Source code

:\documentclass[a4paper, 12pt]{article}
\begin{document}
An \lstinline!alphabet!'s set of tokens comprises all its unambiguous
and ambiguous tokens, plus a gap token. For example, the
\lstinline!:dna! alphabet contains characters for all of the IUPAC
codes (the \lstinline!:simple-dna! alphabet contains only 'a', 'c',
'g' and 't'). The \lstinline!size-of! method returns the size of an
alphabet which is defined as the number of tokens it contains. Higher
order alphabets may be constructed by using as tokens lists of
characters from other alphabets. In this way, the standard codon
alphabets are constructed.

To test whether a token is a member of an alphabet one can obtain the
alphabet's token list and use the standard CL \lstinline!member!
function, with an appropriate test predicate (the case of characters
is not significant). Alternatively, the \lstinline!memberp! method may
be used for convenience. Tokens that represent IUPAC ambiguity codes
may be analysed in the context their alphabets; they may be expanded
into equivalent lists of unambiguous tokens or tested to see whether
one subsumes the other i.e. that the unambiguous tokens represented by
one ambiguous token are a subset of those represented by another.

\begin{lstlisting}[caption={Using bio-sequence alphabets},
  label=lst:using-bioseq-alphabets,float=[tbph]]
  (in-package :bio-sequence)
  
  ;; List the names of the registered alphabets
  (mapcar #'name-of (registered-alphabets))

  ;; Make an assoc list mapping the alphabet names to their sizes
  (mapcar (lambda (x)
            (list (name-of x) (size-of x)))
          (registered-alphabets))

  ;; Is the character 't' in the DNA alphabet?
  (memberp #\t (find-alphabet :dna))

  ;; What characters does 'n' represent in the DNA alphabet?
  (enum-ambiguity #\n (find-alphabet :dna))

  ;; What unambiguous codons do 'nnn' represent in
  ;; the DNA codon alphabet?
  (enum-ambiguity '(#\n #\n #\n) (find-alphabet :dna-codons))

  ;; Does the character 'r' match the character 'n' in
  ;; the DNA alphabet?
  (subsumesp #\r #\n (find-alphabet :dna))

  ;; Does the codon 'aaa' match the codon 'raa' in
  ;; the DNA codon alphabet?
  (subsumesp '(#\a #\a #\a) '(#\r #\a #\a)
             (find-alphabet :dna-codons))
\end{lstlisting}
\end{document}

- Exercise prompt -
Set every record down again, exactly as given.

- Response area -
Source code

:\documentclass[a4paper, 12pt]{article}
\begin{document}
An \lstinline!alphabet!'s set of tokens comprises all its unambiguous
and ambiguous tokens, plus a gap token. For example, the
\lstinline!:dna! alphabet contains characters for all of the IUPAC
codes (the \lstinline!:simple-dna! alphabet contains only 'a', 'c',
'g' and 't'). The \lstinline!size-of! method returns the size of an
alphabet which is defined as the number of tokens it contains. Higher
order alphabets may be constructed by using as tokens lists of
characters from other alphabets. In this way, the standard codon
alphabets are constructed.

To test whether a token is a member of an alphabet one can obtain the
alphabet's token list and use the standard CL \lstinline!member!
function, with an appropriate test predicate (the case of characters
is not significant). Alternatively, the \lstinline!memberp! method may
be used for convenience. Tokens that represent IUPAC ambiguity codes
may be analysed in the context their alphabets; they may be expanded
into equivalent lists of unambiguous tokens or tested to see whether
one subsumes the other i.e. that the unambiguous tokens represented by
one ambiguous token are a subset of those represented by another.

\begin{lstlisting}[caption={Using bio-sequence alphabets},
  label=lst:using-bioseq-alphabets,float=[tbph]]
  (in-package :bio-sequence)
  
  ;; List the names of the registered alphabets
  (mapcar #'name-of (registered-alphabets))

  ;; Make an assoc list mapping the alphabet names to their sizes
  (mapcar (lambda (x)
            (list (name-of x) (size-of x)))
          (registered-alphabets))

  ;; Is the character 't' in the DNA alphabet?
  (memberp #\t (find-alphabet :dna))

  ;; What characters does 'n' represent in the DNA alphabet?
  (enum-ambiguity #\n (find-alphabet :dna))

  ;; What unambiguous codons do 'nnn' represent in
  ;; the DNA codon alphabet?
  (enum-ambiguity '(#\n #\n #\n) (find-alphabet :dna-codons))

  ;; Does the character 'r' match the character 'n' in
  ;; the DNA alphabet?
  (subsumesp #\r #\n (find-alphabet :dna))

  ;; Does the codon 'aaa' match the codon 'raa' in
  ;; the DNA codon alphabet?
  (subsumesp '(#\a #\a #\a) '(#\r #\a #\a)
             (find-alphabet :dna-codons))
\end{lstlisting}
\end{document}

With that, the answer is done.